* _INFORMATION PROVIDED_

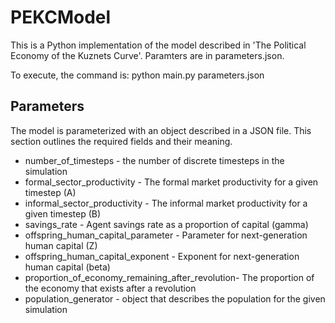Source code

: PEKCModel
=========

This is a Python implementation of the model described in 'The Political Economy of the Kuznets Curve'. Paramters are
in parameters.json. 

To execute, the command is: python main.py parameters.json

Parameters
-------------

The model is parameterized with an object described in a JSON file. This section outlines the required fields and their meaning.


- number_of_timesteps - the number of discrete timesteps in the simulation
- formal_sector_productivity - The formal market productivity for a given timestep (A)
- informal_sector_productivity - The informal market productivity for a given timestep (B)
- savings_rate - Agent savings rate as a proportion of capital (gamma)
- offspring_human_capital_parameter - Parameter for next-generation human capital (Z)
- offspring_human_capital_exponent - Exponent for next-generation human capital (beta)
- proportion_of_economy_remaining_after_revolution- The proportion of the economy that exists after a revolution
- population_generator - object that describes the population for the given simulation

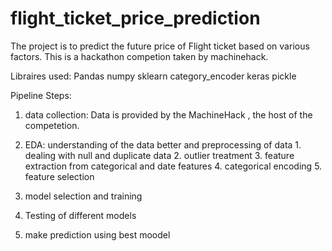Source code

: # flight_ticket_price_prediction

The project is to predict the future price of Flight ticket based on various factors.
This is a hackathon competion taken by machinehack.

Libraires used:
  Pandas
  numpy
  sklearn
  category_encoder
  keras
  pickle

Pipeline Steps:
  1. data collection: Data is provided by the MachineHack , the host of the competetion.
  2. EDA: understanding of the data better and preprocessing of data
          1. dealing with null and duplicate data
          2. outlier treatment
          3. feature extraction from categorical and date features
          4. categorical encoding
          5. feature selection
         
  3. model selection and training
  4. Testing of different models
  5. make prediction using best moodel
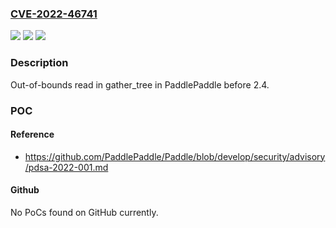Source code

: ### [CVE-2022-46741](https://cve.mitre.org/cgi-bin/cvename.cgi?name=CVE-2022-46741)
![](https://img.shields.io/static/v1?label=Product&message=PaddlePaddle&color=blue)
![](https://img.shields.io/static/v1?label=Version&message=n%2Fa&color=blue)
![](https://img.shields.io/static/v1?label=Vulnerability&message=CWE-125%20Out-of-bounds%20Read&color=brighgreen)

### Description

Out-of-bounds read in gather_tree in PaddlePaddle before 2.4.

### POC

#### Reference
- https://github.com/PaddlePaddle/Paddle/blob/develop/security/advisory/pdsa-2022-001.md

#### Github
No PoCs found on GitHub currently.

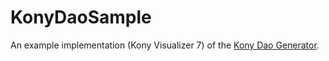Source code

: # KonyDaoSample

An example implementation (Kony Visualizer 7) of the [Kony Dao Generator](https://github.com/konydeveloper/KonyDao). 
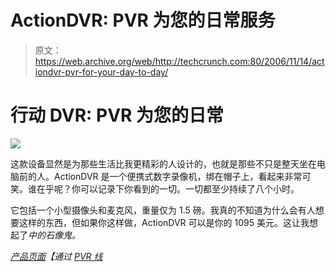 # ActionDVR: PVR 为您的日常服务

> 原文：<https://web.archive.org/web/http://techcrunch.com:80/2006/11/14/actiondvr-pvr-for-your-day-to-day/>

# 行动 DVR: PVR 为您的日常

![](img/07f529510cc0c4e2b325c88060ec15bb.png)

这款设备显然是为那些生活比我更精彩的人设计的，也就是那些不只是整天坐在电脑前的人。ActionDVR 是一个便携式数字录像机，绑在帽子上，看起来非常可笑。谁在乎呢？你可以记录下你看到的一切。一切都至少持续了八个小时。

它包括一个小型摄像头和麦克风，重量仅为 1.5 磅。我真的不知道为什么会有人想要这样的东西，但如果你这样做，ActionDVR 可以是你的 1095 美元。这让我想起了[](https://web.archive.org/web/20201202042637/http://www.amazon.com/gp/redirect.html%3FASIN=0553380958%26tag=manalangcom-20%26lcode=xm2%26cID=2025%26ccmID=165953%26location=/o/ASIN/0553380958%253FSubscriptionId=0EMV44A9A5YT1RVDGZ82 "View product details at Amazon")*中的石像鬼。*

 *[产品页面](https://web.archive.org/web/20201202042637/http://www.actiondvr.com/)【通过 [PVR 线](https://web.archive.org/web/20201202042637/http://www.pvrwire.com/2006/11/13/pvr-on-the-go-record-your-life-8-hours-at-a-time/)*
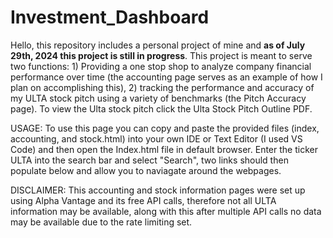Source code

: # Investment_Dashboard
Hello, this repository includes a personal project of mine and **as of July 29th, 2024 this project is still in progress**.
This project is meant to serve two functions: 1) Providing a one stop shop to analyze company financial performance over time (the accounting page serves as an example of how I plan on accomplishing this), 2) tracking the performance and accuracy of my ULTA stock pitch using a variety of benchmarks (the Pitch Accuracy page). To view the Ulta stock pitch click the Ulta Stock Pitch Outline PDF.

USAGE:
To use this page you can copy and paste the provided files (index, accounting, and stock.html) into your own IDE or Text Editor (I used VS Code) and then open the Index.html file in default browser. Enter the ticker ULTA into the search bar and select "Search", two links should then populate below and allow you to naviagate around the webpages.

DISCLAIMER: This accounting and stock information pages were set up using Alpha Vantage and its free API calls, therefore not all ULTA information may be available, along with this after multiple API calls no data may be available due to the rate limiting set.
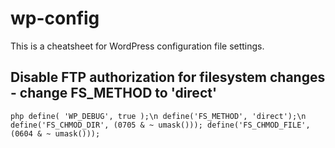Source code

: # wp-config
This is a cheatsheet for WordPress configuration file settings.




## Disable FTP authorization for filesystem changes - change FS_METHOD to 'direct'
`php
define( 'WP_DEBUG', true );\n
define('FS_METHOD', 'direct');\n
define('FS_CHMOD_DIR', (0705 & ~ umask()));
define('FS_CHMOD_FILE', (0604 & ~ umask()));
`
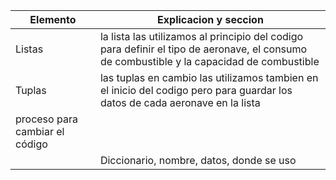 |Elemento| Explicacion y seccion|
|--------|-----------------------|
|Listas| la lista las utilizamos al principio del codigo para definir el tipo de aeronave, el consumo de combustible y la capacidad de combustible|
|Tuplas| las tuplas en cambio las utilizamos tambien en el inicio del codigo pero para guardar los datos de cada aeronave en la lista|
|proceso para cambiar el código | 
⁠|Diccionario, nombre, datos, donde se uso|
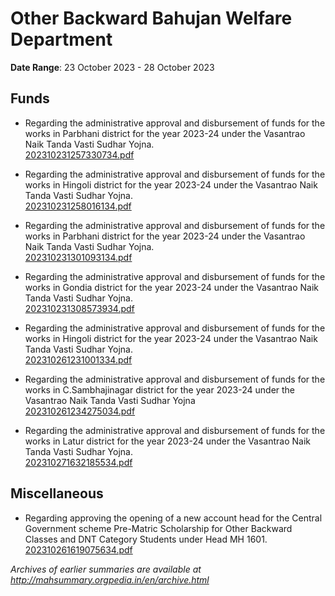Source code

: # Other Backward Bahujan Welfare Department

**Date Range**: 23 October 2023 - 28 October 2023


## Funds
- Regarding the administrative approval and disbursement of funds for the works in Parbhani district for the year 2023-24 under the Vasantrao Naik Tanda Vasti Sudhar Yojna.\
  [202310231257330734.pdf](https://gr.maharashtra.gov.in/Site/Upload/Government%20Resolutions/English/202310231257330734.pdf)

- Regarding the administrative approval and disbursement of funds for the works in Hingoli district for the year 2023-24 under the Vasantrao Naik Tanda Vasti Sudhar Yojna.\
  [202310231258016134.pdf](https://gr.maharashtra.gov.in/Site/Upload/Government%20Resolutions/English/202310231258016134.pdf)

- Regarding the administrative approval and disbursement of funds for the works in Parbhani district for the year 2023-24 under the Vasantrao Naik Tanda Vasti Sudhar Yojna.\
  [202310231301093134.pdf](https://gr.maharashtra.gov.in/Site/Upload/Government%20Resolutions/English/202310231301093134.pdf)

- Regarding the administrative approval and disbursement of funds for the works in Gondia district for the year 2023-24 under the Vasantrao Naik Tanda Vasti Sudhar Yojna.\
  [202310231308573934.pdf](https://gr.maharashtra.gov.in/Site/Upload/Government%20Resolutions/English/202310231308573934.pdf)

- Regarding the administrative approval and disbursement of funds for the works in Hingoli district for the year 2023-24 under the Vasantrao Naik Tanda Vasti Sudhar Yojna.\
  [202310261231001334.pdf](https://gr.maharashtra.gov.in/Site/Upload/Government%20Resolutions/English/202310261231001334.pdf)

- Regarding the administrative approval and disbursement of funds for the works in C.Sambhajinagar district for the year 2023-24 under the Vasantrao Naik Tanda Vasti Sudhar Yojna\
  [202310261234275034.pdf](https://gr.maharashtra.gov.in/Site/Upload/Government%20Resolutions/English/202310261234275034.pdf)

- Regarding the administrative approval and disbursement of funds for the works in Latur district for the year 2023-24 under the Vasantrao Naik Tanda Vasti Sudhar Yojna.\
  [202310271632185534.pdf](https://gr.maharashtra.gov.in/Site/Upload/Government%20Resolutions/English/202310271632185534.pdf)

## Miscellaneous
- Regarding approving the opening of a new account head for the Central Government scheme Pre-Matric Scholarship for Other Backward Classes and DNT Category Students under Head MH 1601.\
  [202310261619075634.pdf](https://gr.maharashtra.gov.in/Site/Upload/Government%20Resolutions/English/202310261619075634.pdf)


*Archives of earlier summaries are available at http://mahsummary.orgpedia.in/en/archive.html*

* _WHAT IS REQUIRED_
What lines above hold the word "maharashtra"? Pull each one out.

* _WRITTEN REPLY_
  [202310231257330734.pdf](https://gr.maharashtra.gov.in/Site/Upload/Government%20Resolutions/English/202310231257330734.pdf)
  [202310231258016134.pdf](https://gr.maharashtra.gov.in/Site/Upload/Government%20Resolutions/English/202310231258016134.pdf)
  [202310231301093134.pdf](https://gr.maharashtra.gov.in/Site/Upload/Government%20Resolutions/English/202310231301093134.pdf)
  [202310231308573934.pdf](https://gr.maharashtra.gov.in/Site/Upload/Government%20Resolutions/English/202310231308573934.pdf)
  [202310261231001334.pdf](https://gr.maharashtra.gov.in/Site/Upload/Government%20Resolutions/English/202310261231001334.pdf)
  [202310261234275034.pdf](https://gr.maharashtra.gov.in/Site/Upload/Government%20Resolutions/English/202310261234275034.pdf)
  [202310271632185534.pdf](https://gr.maharashtra.gov.in/Site/Upload/Government%20Resolutions/English/202310271632185534.pdf)
  [202310261619075634.pdf](https://gr.maharashtra.gov.in/Site/Upload/Government%20Resolutions/English/202310261619075634.pdf)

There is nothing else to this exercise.